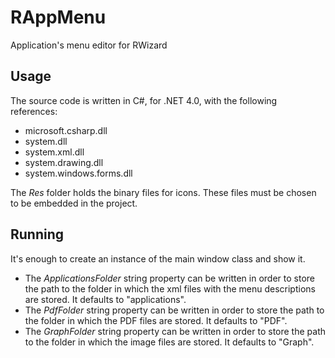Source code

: RAppMenu
========

Application's menu editor for RWizard

Usage
-----

The source code is written in C#, for .NET 4.0, with the following references:


- microsoft.csharp.dll
- system.dll
- system.xml.dll
- system.drawing.dll
- system.windows.forms.dll


The *Res* folder holds the binary files for icons. These files must be chosen to be embedded in the project.

Running
-------

It's enough to create an instance of the main window class and show it.
- The *ApplicationsFolder* string property can be written in order to store the path to the folder in which the xml files with the menu descriptions are stored. It defaults to "applications".
- The *PdfFolder* string property can be written in order to store the path to the folder in which the PDF files are stored. It defaults to "PDF".
- The *GraphFolder* string property can be written in order to store the path to the folder in which the image files are stored. It defaults to "Graph".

→ **Task goal**
Where the material above includes pictures, omit them and retype everything else exactly.

→ **Answer box**
Source code

: RAppMenu
========

Application's menu editor for RWizard

Usage
-----

The source code is written in C#, for .NET 4.0, with the following references:


- microsoft.csharp.dll
- system.dll
- system.xml.dll
- system.drawing.dll
- system.windows.forms.dll


The *Res* folder holds the binary files for icons. These files must be chosen to be embedded in the project.

Running
-------

It's enough to create an instance of the main window class and show it.
- The *ApplicationsFolder* string property can be written in order to store the path to the folder in which the xml files with the menu descriptions are stored. It defaults to "applications".
- The *PdfFolder* string property can be written in order to store the path to the folder in which the PDF files are stored. It defaults to "PDF".
- The *GraphFolder* string property can be written in order to store the path to the folder in which the image files are stored. It defaults to "Graph".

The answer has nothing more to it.